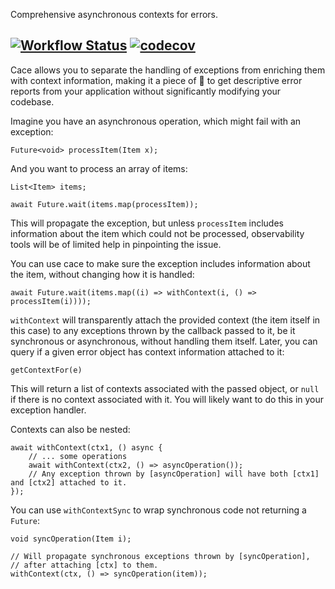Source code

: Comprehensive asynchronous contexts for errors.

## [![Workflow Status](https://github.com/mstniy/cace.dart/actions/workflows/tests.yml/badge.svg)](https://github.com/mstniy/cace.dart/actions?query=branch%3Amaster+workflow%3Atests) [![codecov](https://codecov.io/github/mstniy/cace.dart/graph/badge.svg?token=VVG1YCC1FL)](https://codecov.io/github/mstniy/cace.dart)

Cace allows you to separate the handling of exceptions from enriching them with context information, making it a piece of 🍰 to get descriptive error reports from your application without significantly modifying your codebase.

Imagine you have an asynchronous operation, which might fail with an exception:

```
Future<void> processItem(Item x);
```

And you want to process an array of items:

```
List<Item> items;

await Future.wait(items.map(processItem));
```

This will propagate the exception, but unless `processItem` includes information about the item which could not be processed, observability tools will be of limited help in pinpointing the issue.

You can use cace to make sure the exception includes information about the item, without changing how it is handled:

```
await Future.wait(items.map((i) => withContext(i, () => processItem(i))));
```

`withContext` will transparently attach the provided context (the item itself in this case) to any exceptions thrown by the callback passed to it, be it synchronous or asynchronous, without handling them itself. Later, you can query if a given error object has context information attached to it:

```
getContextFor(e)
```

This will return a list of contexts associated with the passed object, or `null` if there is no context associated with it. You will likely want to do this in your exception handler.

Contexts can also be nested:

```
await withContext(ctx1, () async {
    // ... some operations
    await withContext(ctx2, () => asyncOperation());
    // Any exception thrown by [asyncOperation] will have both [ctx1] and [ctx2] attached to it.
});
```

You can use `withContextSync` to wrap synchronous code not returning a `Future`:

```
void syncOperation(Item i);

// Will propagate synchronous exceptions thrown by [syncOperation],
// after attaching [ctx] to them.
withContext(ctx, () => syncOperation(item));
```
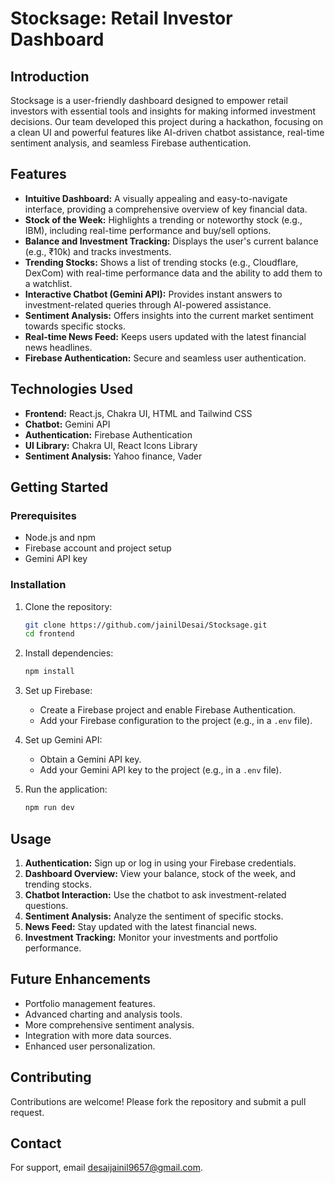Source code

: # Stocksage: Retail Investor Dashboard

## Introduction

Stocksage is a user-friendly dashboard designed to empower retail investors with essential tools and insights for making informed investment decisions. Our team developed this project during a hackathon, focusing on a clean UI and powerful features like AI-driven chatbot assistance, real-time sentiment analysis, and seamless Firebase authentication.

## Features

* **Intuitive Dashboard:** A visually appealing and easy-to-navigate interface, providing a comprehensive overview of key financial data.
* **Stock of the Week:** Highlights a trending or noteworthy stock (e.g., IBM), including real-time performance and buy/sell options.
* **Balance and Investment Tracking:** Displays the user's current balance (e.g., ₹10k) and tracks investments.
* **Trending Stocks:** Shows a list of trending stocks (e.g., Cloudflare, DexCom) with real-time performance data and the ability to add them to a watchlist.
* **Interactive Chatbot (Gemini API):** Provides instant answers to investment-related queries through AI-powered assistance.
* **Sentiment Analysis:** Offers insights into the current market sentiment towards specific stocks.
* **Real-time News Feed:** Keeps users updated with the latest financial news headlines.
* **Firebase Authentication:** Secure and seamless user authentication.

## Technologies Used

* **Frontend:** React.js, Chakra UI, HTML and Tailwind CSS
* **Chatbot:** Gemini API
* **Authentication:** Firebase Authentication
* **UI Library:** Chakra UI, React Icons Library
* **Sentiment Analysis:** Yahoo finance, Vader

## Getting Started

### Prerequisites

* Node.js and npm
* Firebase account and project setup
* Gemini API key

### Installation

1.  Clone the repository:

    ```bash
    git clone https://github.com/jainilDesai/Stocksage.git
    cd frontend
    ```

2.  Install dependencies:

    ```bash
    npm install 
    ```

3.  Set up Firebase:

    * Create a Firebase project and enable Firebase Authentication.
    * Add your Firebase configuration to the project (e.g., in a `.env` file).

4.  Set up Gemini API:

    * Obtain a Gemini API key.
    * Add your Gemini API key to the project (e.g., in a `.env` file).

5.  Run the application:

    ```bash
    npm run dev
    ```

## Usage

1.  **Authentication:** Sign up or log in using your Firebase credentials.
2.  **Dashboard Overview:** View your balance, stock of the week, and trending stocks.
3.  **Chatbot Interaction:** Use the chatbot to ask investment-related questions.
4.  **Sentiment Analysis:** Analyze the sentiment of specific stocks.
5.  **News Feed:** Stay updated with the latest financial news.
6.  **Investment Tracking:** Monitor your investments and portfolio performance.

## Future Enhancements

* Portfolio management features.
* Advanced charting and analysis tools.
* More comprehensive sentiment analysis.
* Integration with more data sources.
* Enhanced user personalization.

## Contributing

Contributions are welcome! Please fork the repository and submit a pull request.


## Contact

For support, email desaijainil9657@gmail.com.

★ ★ ★ ★ ★

**ABOUT THIS TASK**.
In the lines above, locate the string "financial". Copy every line where it occurs.

**TASK ANSWER**.
* **Intuitive Dashboard:** A visually appealing and easy-to-navigate interface, providing a comprehensive overview of key financial data.
* **Real-time News Feed:** Keeps users updated with the latest financial news headlines.
5.  **News Feed:** Stay updated with the latest financial news.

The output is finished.